_EXERCISE BRIEF_: Among the records below, which lines contain the string "cite"? Report them.

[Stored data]
------------------------------------
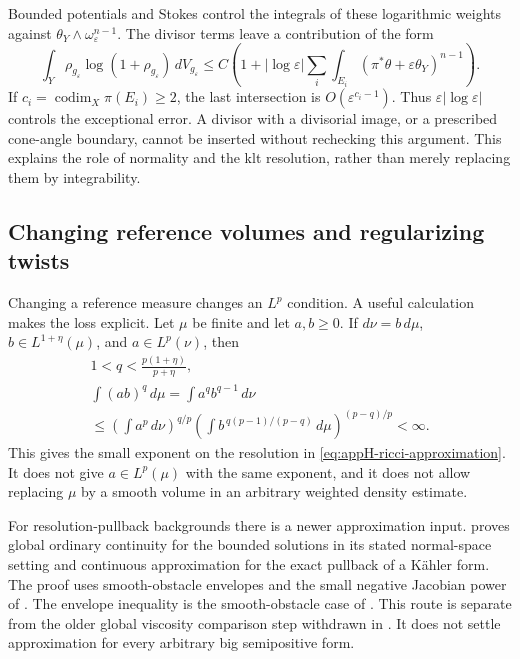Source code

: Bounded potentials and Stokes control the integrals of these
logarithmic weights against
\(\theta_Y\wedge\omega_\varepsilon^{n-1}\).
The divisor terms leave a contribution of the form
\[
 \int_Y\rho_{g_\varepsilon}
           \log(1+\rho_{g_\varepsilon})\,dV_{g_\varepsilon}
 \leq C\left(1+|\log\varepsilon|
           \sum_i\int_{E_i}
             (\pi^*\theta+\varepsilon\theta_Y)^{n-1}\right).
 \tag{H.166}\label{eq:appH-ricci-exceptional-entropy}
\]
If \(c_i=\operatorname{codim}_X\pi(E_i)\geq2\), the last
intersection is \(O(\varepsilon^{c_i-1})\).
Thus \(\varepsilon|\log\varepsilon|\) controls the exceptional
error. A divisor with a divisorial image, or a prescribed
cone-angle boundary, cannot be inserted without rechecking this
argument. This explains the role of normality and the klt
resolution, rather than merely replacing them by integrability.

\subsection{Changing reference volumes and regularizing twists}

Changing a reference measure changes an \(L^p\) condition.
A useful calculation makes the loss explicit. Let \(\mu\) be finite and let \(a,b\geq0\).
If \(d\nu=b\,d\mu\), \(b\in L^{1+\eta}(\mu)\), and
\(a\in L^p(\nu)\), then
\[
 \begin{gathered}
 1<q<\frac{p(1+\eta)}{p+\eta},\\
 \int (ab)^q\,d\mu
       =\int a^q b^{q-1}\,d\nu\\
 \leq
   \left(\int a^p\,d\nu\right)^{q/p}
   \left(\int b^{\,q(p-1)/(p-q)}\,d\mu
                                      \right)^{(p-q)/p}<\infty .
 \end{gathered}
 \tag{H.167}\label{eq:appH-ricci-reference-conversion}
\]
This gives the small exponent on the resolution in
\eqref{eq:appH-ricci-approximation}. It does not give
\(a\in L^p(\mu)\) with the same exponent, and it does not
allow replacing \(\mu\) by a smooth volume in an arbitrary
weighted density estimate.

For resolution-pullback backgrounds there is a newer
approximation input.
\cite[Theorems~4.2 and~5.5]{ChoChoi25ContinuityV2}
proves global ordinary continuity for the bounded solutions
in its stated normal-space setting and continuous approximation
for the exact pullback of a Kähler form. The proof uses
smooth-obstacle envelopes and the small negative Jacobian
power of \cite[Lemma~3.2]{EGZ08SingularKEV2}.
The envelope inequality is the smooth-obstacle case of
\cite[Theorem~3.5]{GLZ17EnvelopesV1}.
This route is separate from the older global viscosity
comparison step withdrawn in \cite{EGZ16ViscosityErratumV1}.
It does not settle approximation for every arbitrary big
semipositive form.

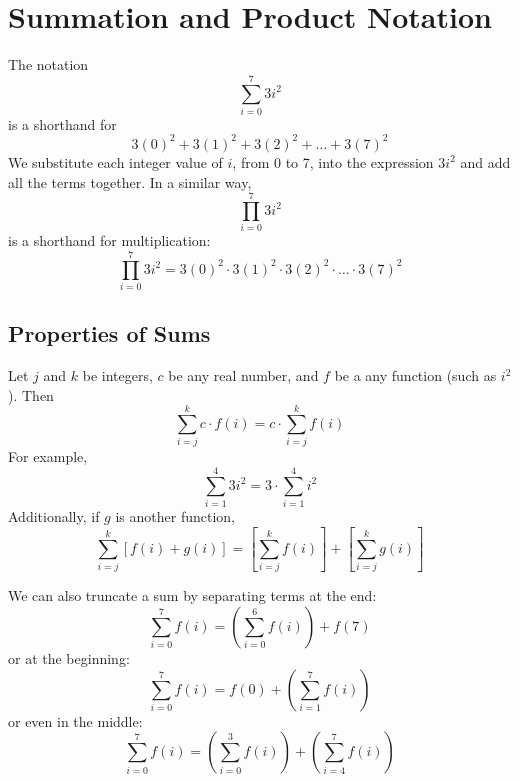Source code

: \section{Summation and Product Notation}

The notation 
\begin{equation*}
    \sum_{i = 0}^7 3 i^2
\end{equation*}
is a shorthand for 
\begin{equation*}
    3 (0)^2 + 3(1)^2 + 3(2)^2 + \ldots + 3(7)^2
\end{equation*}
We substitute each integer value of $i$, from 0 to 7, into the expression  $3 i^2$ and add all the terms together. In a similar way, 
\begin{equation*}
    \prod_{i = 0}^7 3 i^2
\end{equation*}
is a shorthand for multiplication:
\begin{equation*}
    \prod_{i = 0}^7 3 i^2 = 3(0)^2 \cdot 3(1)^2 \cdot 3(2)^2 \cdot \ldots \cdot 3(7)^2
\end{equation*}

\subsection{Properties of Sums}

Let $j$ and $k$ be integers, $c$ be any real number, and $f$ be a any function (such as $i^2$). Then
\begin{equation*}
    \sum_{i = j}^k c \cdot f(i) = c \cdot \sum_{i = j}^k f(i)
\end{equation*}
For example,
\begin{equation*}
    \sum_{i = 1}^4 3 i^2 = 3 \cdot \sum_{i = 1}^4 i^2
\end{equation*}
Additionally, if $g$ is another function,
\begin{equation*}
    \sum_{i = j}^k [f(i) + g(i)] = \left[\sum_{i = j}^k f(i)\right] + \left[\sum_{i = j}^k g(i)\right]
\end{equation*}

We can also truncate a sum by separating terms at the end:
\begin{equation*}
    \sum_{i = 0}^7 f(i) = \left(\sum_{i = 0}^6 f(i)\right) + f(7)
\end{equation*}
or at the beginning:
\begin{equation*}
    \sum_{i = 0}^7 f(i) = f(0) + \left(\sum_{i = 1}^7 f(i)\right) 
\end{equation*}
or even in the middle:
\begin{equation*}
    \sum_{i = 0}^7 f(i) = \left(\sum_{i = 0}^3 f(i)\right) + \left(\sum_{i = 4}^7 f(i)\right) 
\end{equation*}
------------------------------------
_TASK OUTPUT_:
\cite[Theorems~4.2 and~5.5]{ChoChoi25ContinuityV2}
power of \cite[Lemma~3.2]{EGZ08SingularKEV2}.
\cite[Theorem~3.5]{GLZ17EnvelopesV1}.
comparison step withdrawn in \cite{EGZ16ViscosityErratumV1}.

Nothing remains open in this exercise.